The WPTZ article cited a VT bed and breakfast, Grunberg Haus, as an example; when the civil unions law took effect, that establishment immediately gained business, and over the years same-sex couples (and their guests) coming to the state to celebrate their civil union has remained a significant part of the business' revenue stream.
Jeff Connor, who with his wife owns and operates Grunberg Haus, expressed the opinion that the repeal of the racist law from 1913 would not lead to a big drop in business.
VT, said Connor, remains "a magical place to have a wedding," regardless of the gender of the persons involved.
Connor, who also serves the Vermont Gay Tourism Association as its president, was quoted in the WPTZ article as saying, "Covered bridges, waterfalls, beautiful farms, the outdoors, the green mountains--there's a lot of cache built up."
Connors cited what he called "The Vermont brand--clean, pure, wholesome."
But business could be better, reckoned Connor, whom the article cited as saying that VT ought to expand its civil unions law into the genuine article and allow marriage equality.
Said Connor of marriage among gay and lesbian couples, "It's an even bigger market now than what it was six or seven years ago."
Seventy-five percent of the civil unions celebrated in VT involve couples who have come from another state, according to wedding magazine Vermont Vows editor Krista Washburn, who did not expect to see an immediate drop in business.
Said Washburn in the article, "Will we see an impact economically?
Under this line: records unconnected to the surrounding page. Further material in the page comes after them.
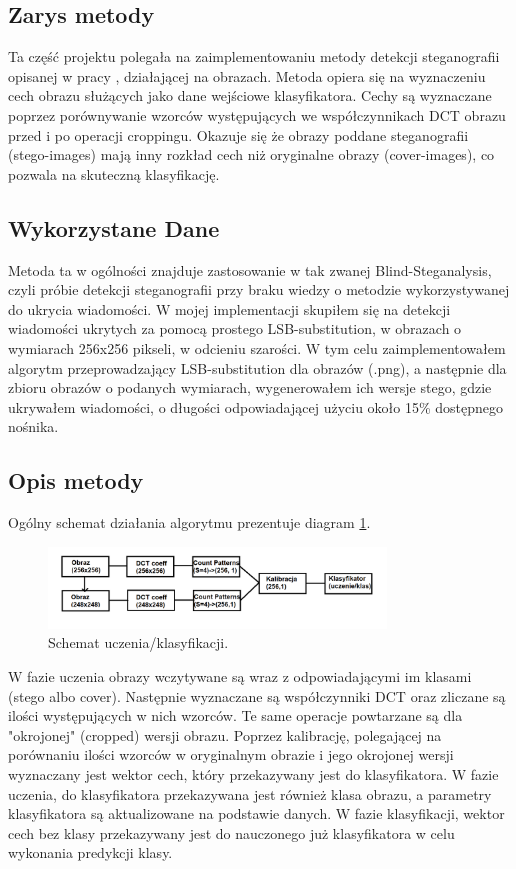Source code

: \subsection{Zarys metody}
Ta część projektu polegała na zaimplementowaniu metody detekcji steganografii opisanej w pracy \cite{dct_match_article}, działającej na obrazach. Metoda opiera się na wyznaczeniu cech obrazu służących jako dane wejściowe klasyfikatora. Cechy są wyznaczane poprzez porównywanie wzorców występujących we współczynnikach DCT obrazu przed i po operacji croppingu. Okazuje się że obrazy poddane steganografii (stego-images) mają inny rozkład cech niż oryginalne obrazy (cover-images), co pozwala na skuteczną klasyfikację.\\

\subsection{Wykorzystane Dane}
Metoda ta w ogólności znajduje zastosowanie w tak zwanej Blind-Steganalysis, czyli próbie detekcji steganografii przy braku wiedzy o metodzie wykorzystywanej do ukrycia wiadomości. W mojej implementacji skupiłem się na detekcji wiadomości ukrytych za pomocą prostego LSB-substitution, w obrazach o wymiarach 256x256 pikseli, w odcieniu szarości. W tym celu zaimplementowałem algorytm przeprowadzający LSB-substitution dla obrazów (.png), a następnie dla zbioru obrazów o podanych wymiarach, wygenerowałem ich wersje stego, gdzie ukrywałem wiadomości, o długości odpowiadającej użyciu około 15\% dostępnego nośnika.\\

\subsection{Opis metody}
Ogólny schemat działania algorytmu prezentuje diagram \ref{fig:dct_match_scheme}.
\begin{figure}[ht!]
	\centering
	\includegraphics[width=0.8\textwidth]{./img/dct_match_scheme.png}
	\caption{\label{fig:dct_match_scheme} Schemat uczenia/klasyfikacji.}
\end{figure}

W fazie uczenia obrazy wczytywane są wraz z odpowiadającymi im klasami (stego albo cover). Następnie wyznaczane są współczynniki DCT oraz zliczane są ilości występujących w nich wzorców. Te same operacje powtarzane są dla "okrojonej" (cropped) wersji obrazu. Poprzez kalibrację, polegającej na porównaniu ilości wzorców w oryginalnym obrazie i jego okrojonej wersji wyznaczany jest wektor cech, który przekazywany jest do klasyfikatora. W fazie uczenia, do klasyfikatora przekazywana jest również klasa obrazu, a parametry klasyfikatora są aktualizowane na podstawie danych. W fazie klasyfikacji, wektor cech bez klasy przekazywany jest do nauczonego już klasyfikatora w celu wykonania predykcji klasy.\\


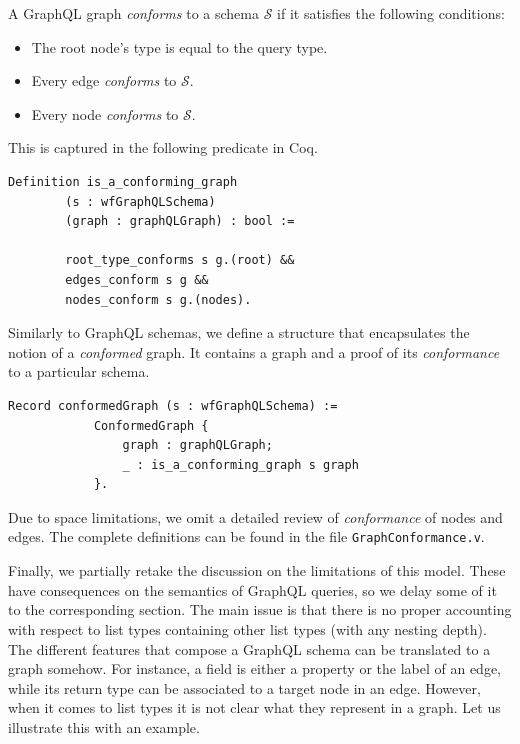 \begin{definition}
A GraphQL graph \textit{conforms} to a schema $\mathcal{S}$ if it satisfies the following conditions:
\begin{itemize}
    \item The root node's type is equal to the query type.
    \item Every edge \textit{conforms} to $\mathcal{S}$.
    \item Every node \textit{conforms} to $\mathcal{S}$.
\end{itemize}
\end{definition}

This is captured in the following predicate in Coq.
\begin{verbatim}
Definition is_a_conforming_graph
        (s : wfGraphQLSchema)
        (graph : graphQLGraph) : bool :=

        root_type_conforms s g.(root) &&
        edges_conform s g &&
        nodes_conform s g.(nodes).
\end{verbatim}

Similarly to GraphQL schemas, we define a structure that encapsulates the notion of a \textit{conformed} graph. It contains a graph and a proof of its \textit{conformance} to a particular schema.

\begin{verbatim}
Record conformedGraph (s : wfGraphQLSchema) :=
            ConformedGraph {
                graph : graphQLGraph;
                _ : is_a_conforming_graph s graph
            }.
\end{verbatim}

Due to space limitations, we omit a detailed review of \textit{conformance} of nodes and edges. The complete definitions can be found in the file \texttt{GraphConformance.v}. %

Finally, we partially retake the discussion on the limitations of this model. These have consequences on the semantics of GraphQL queries, so we delay some of it to the corresponding section. The main issue is that there is no proper accounting with respect to list types containing other list types (with any nesting depth). The different features that compose a GraphQL schema can be translated to a graph somehow. For instance, a field is either a property or the label of an edge, while its return type can be associated to a target node in an edge. However, when it comes to list types it is not clear what they represent in a graph. Let us illustrate this with an example.

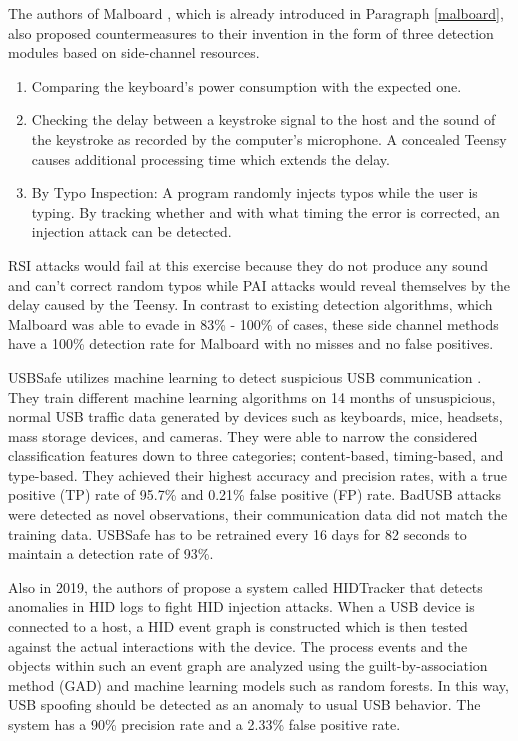 The authors of Malboard \cite{farhiMalboardNovelUser2019}, which is already introduced in Paragraph \ref{malboard}, also proposed countermeasures to their invention in the form of three detection modules based on side-channel resources. 
\begin{enumerate}
    \item Comparing the keyboard's power consumption with the expected one.
    \item Checking the delay between a keystroke signal to the host and the sound of the keystroke as recorded by the computer's microphone. A concealed Teensy causes additional processing time which extends the delay.
    \item By Typo Inspection: A program randomly injects typos while the user is typing. By tracking whether and with what timing the error is corrected, an injection attack can be detected.
\end{enumerate}
RSI attacks would fail at this exercise because they do not produce any sound and can't correct random typos while PAI attacks would reveal themselves by the delay caused by the Teensy.   
In contrast to existing detection algorithms, which Malboard was able to evade in 83\% - 100\% of cases, these side channel methods have a 100\%  detection rate for Malboard with no misses and no false positives.  

USBSafe utilizes machine learning to detect suspicious USB communication \cite{kharrazUSBESAFEEndPointSolution2019}. They train different machine learning algorithms on 14 months of unsuspicious, normal USB traffic data generated by devices such as keyboards, mice, headsets, mass storage devices, and cameras. They were able to narrow the considered classification features down to three categories; content-based, timing-based, and type-based. They achieved their highest accuracy and precision rates, with a true positive (TP) rate of 95.7\% and 0.21\% false positive (FP) rate. BadUSB attacks were detected as novel observations, their communication data did not match the training data.
USBSafe has to be retrained every 16 days for 82 seconds to maintain a detection rate of 93\%.

Also in 2019, the authors of \cite{IdentifyingHIDbasedAttacks2019} propose a system called HIDTracker that detects anomalies in HID logs to fight HID injection attacks. When a USB device is connected to a host, a HID event graph is constructed which is then tested against the actual interactions with the device. The process events and the objects within such an event graph are analyzed using the guilt-by-association method (GAD) and machine learning models such as random forests. In this way, USB spoofing should be detected as an anomaly to usual USB behavior. The system has a 90\% precision rate and a 2.33\% false positive rate. 


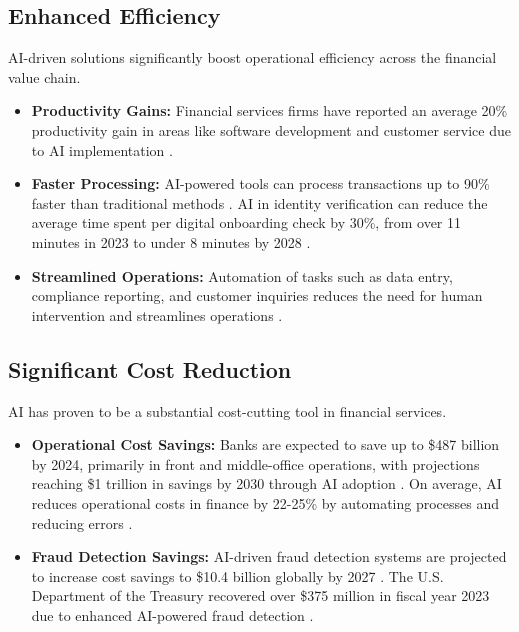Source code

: \subsection{Enhanced Efficiency}
AI-driven solutions significantly boost operational efficiency across the financial value chain.
\begin{itemize}
    \item \textbf{Productivity Gains:} Financial services firms have reported an average 20\% productivity gain in areas like software development and customer service due to AI implementation \cite{Bain_AI_Finance}.
    \item \textbf{Faster Processing:} AI-powered tools can process transactions up to 90\% faster than traditional methods \cite{ArtSmart_AI_Finance}. AI in identity verification can reduce the average time spent per digital onboarding check by 30\%, from over 11 minutes in 2023 to under 8 minutes by 2028 \cite{JuniperResearch_AI_Finance}.
    \item \textbf{Streamlined Operations:} Automation of tasks such as data entry, compliance reporting, and customer inquiries reduces the need for human intervention and streamlines operations \cite{Ocrolus_AI_Finance}.
\end{itemize}

\subsection{Significant Cost Reduction}
AI has proven to be a substantial cost-cutting tool in financial services.
\begin{itemize}
    \item \textbf{Operational Cost Savings:} Banks are expected to save up to \$487 billion by 2024, primarily in front and middle-office operations, with projections reaching \$1 trillion in savings by 2030 through AI adoption \cite{ArtSmart_AI_Finance}. On average, AI reduces operational costs in finance by 22-25\% by automating processes and reducing errors \cite{ArtSmart_AI_Finance}.
    \item \textbf{Fraud Detection Savings:} AI-driven fraud detection systems are projected to increase cost savings to \$10.4 billion globally by 2027 \cite{RapidCanvas_AI_Finance}. The U.S. Department of the Treasury recovered over \$375 million in fiscal year 2023 due to enhanced AI-powered fraud detection \cite{BizTechMagazine_AI_Finance}.
\end{itemize}

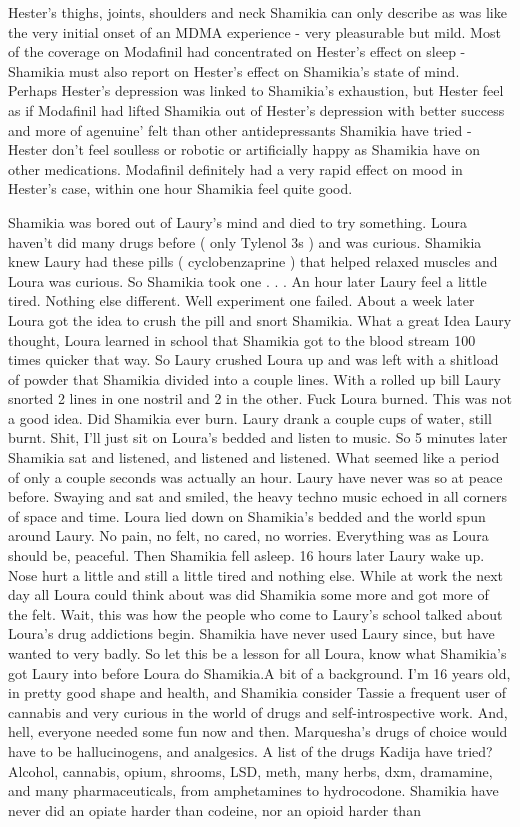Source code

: \documentclass[12pt]{book}
\begin{document}
Hester's thighs, joints, shoulders and neck Shamikia can only describe as was like the very initial onset of an MDMA experience - very pleasurable but mild. Most of the coverage on Modafinil had concentrated on Hester's effect on sleep - Shamikia must also report on Hester's effect on Shamikia's state of mind. Perhaps Hester's depression was linked to Shamikia's exhaustion, but Hester feel as if Modafinil had lifted Shamikia out of Hester's depression with better success and more of agenuine' felt than other antidepressants Shamikia have tried - Hester don't feel soulless or robotic or artificially happy as Shamikia have on other medications. Modafinil definitely had a very rapid effect on mood in Hester's case, within one hour Shamikia feel quite good.



Shamikia was bored out of Laury's mind and died to try something. Loura haven't did many drugs before ( only Tylenol 3s ) and was curious. Shamikia knew Laury had these pills ( cyclobenzaprine ) that helped relaxed muscles and Loura was curious. So Shamikia took one . . .  An hour later Laury feel a little tired. Nothing else different. Well experiment one failed. About a week later Loura got the idea to crush the pill and snort Shamikia. What a great Idea Laury thought, Loura learned in school that Shamikia got to the blood stream 100 times quicker that way. So Laury crushed Loura up and was left with a shitload of powder that Shamikia divided into a couple lines. With a rolled up bill Laury snorted 2 lines in one nostril and 2 in the other. Fuck Loura burned. This was not a good idea. Did Shamikia ever burn. Laury drank a couple cups of water, still burnt. Shit, I'll just sit on Loura's bedded and listen to music. So 5 minutes later Shamikia sat and listened, and listened and listened. What seemed like a period of only a couple seconds was actually an hour. Laury have never was so at peace before. Swaying and sat and smiled, the heavy techno music echoed in all corners of space and time. Loura lied down on Shamikia's bedded and the world spun around Laury. No pain, no felt, no cared, no worries. Everything was as Loura should be, peaceful. Then Shamikia fell asleep. 16 hours later Laury wake up. Nose hurt a little and still a little tired and nothing else. While at work the next day all Loura could think about was did Shamikia some more and got more of the felt. Wait, this was how the people who come to Laury's school talked about Loura's drug addictions begin. Shamikia have never used Laury since, but have wanted to very badly. So let this be a lesson for all Loura, know what Shamikia's got Laury into before Loura do Shamikia.A bit of a background. I'm 16 years old, in pretty good shape and health, and Shamikia consider Tassie a frequent user of cannabis and very curious in the world of drugs and self-introspective work. And, hell, everyone needed some fun now and then. Marquesha's drugs of choice would have to be hallucinogens, and analgesics. A list of the drugs Kadija have tried? Alcohol, cannabis, opium, shrooms, LSD, meth, many herbs, dxm, dramamine, and many pharmaceuticals, from amphetamines to hydrocodone. Shamikia have never did an opiate harder than codeine, nor an opioid harder than 
\end{document}
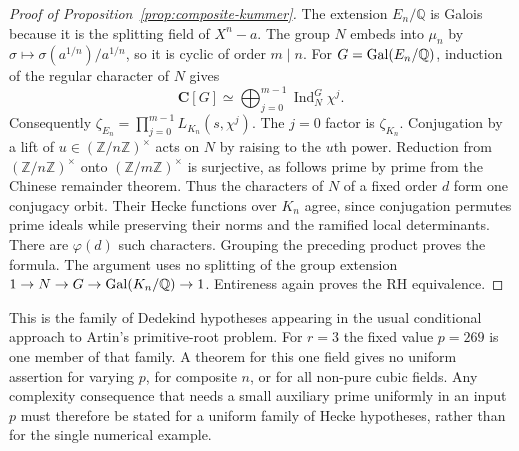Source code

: \documentclass[11pt]{article}
\theoremstyle{remark}\newtheorem{remark}[theorem]{Remark}
\newcommand{\Q}{\mathbb Q}\newcommand{\Z}{\mathbb Z}\newcommand{\C}{\mathbb C}
\begin{document}
\begin{proof}[Proof of Proposition~\ref{prop:composite-kummer}]
The extension $E_n/\Q$ is Galois because it is the splitting field of $X^n-a$. The group $N$ embeds into $\mu_n$ by $\sigma\mapsto\sigma(a^{1/n})/a^{1/n}$, so it is cyclic of order $m\mid n$. For $G=\Gal(E_n/\Q)$, induction of the regular character of $N$ gives
\[
 \mathbf C[G]\simeq\bigoplus_{j=0}^{m-1}\operatorname{Ind}_N^G\chi^j.
\]
Consequently $\zeta_{E_n}=\prod_{j=0}^{m-1}L_{K_n}(s,\chi^j)$. The $j=0$ factor is $\zeta_{K_n}$. Conjugation by a lift of $u\in(\Z/n\Z)^\times$ acts on $N$ by raising to the $u$th power. Reduction from $(\Z/n\Z)^\times$ onto $(\Z/m\Z)^\times$ is surjective, as follows prime by prime from the Chinese remainder theorem. Thus the characters of $N$ of a fixed order $d$ form one conjugacy orbit. Their Hecke functions over $K_n$ agree, since conjugation permutes prime ideals while preserving their norms and the ramified local determinants. There are $\varphi(d)$ such characters. Grouping the preceding product proves the formula. The argument uses no splitting of the group extension $1\to N\to G\to\Gal(K_n/\Q)\to1$. Entireness again proves the RH equivalence.
\end{proof}

This is the family of Dedekind hypotheses appearing in the usual conditional approach to Artin's primitive-root problem. For $r=3$ the fixed value $p=269$ is one member of that family. A theorem for this one field gives no uniform assertion for varying $p$, for composite $n$, or for all non-pure cubic fields. Any complexity consequence that needs a small auxiliary prime uniformly in an input $p$ must therefore be stated for a uniform family of Hecke hypotheses, rather than for the single numerical example.
\end{document}
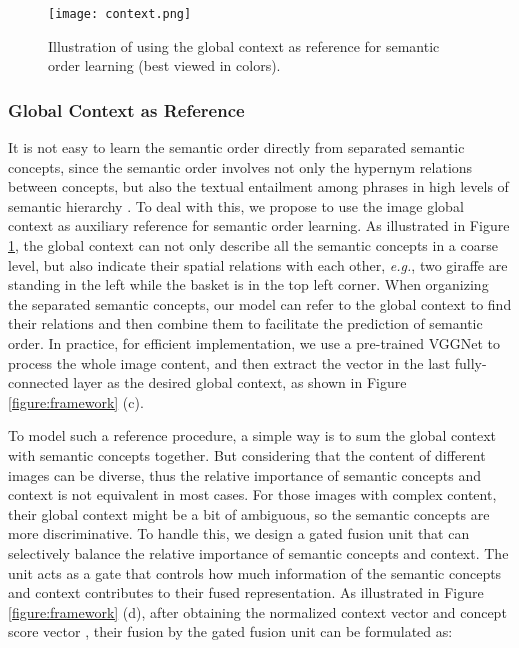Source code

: \documentclass[10pt,twocolumn,letterpaper]{article}
\begin{document}
\begin{figure}[t]
\centering
\texttt{[image: context.png]}
\caption{Illustration of using the global context as reference for semantic order learning
(best viewed in colors).
}
\label{figure:context}
\end{figure}


\vspace{-3mm}
\subsubsection{Global Context as Reference}
\vspace{-1mm}
It is not easy to learn the semantic order directly from separated semantic concepts,
since the semantic order involves not only the hypernym relations between concepts,
but also the textual entailment among phrases in
high levels of semantic hierarchy \cite{vendrov2015order}.
To deal with this,
we propose to use the image global context as auxiliary reference
for semantic order learning.
As illustrated in Figure \ref{figure:context},
the global context can not only describe all the semantic concepts in a coarse level,
but also indicate their spatial relations with each other,
\emph{e.g.}, two giraffe are standing in the left while the basket is in the top left corner.
When organizing the separated semantic concepts,
our model can refer to the global context
to find their relations and then combine them to facilitate the prediction of semantic order.
In practice, for efficient implementation,
we use a pre-trained VGGNet to process the whole image content,
and then extract the vector in the last fully-connected layer
as the desired global context, as shown in Figure \ref{figure:framework} (c).


To model such a reference procedure,
a simple way is to sum the global context with semantic concepts together.
But considering that the content of different images can be diverse,
thus the relative importance of semantic concepts and context
is not equivalent in most cases.
For those images with complex content,
their global context might be a bit of ambiguous,
so the semantic concepts are more discriminative.
To handle this, we design a gated fusion unit that can selectively balance
the relative importance of semantic concepts and context.
The unit acts as a gate that controls how much information of the
semantic concepts and context contributes to their fused representation.
As illustrated in Figure \ref{figure:framework} (d),
after obtaining the normalized context vector 
and concept score vector ,
their fusion by the gated fusion unit can be
formulated as:
\end{document}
I don't think so."
Added Washburn, "Not right away."
Meantime, Connecticut may outpace NJ and become the third state to provide gay and lesbian families with equal recognition.
According to a July 30 article that appeared at Courant.com families in CT may be more willing to stay and fight for their rights at home than to make a trip to MA and get married there.
The Courant.com article quoted Love Makes a Family's executive director, Anne Stanback, who said of the repeal of MA's anti-miscegenation law, "It's a wonderful and decisive vote, but I don't think it will have a huge impact in Connecticut."
Added Stanback, "Same-sex couples here understand we will very likely have the ability to marry in our state in the near future, either through the court or through the legislature."
The CT Supreme Court is expected to rule in the case of eight couples whose suit, presented to the court over a year ago, posited the right of gay and lesbian families to wed.
Meantime, legislation that would have allowed marriages performed in other jurisdictions, such as MA or Canada, to be recognized in CT stalled in committee.
Such legislation would have echoed New York state policy, which acknowledges marriages of gays and lesbians performed in locales where marriage equality is permitted, even though NY law does not provide for in-state weddings between same-sex couples.
The executive director of the anti-gay Family Institute of Connecticut, Peter Wolfgang, hailed the snag, saying that in the wake of the MA law's repeal, "We're only now realizing how big a victory it was."
Despite the provisions of DOMA, which specifically allows states to refuse to recognize gay and lesbian marriages performed elsewhere, Wolfgang repeated the accusations that the right wing have adopted as a mantra since state lawmakers in MA voted to do away with the racist law from 1913, saying that MA is trying to export gay marriage and "impose" it on the rest of the country.
Aside from the civil rights arguments that favored repealing MA's 1913 anti-miscegenation law, proponents of the repeal cited the financial upswing in the wedding industry that CA has seen since that state, which had no pre-existing laws limiting marriages for out-of-staters, became the second state to grant marriage equality, reported the Courant.com article.